Nicky Sliver's serious new play about the reunion of two estranged brothers receives a misguided and somewhat miscast production.
Without question, Three Changes is a decidedly imperfect work, with some very difficult tonal shifts. Moreover, some of the character's motivations and behaviors are less than believable, the ending is shockingly abrupt (not to mention vaguely ambiguous), and the direct address unnecessary. Plus, Silver can't help himself by inserting the perfect quip or too-smart remark even when it's inappropriate.

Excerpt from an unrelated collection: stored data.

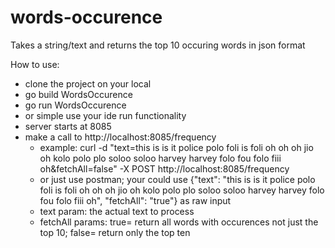 # words-occurence
Takes a string/text and returns the top 10 occuring words in json format

How to use:
- clone the project on your local
- go build WordsOccurence
- go run WordsOccurence
- or simple use your ide run functionality
- server starts at 8085
- make a call to http://localhost:8085/frequency
  - example: curl -d "text=this is      is it police polo foli is      foli oh oh oh jio oh kolo polo plo soloo   soloo harvey harvey folo fou folo fiii oh&fetchAll=false" -X POST http://localhost:8085/frequency
  - or just use postman; your could use {"text": "this is      is it police polo foli is      foli oh oh oh jio oh kolo polo plo soloo   soloo harvey harvey folo fou folo fiii oh", "fetchAll": "true"} as raw input
  - text param: the actual text to process
  - fetchAll params: true= return all words with occurences not just the top 10; false= return only the top ten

But sadly, even the play's many strengths -- including some incredibly beautifully speeches -- are often camouflaged in Wilson Milam's rather misguided production.
Nathan, the younger of the pair by two years, is a mid-level Morgan Stanley executive living on the Upper West Side and cheating on his sweet, vaguely discontented wife Laurel (the lovely Maura Tierney) with the sexually adventurous Steffi (the ever lively Aya Cash), a vacuous Bloomingdale's salesgirl. His now-routine and superficially happy existence is shattered by the unexpected reappearance of Hal, a once-prominent television writer who has lost everything -- and found God. By night's end, Hal has moved in temporarily -- and soon permanently -- with the couple, and soon begins writing a novel based on their lives. This odd living situation, which the childless Laurel encourages in her desire for "family," gets odder still when Hal convinces the pair to let Gordon (Brian J.Smith, faintly over the top), the obnoxious if attractive 19-year-old homeless runaway Hal has taken as a lover -- to move in with them as well.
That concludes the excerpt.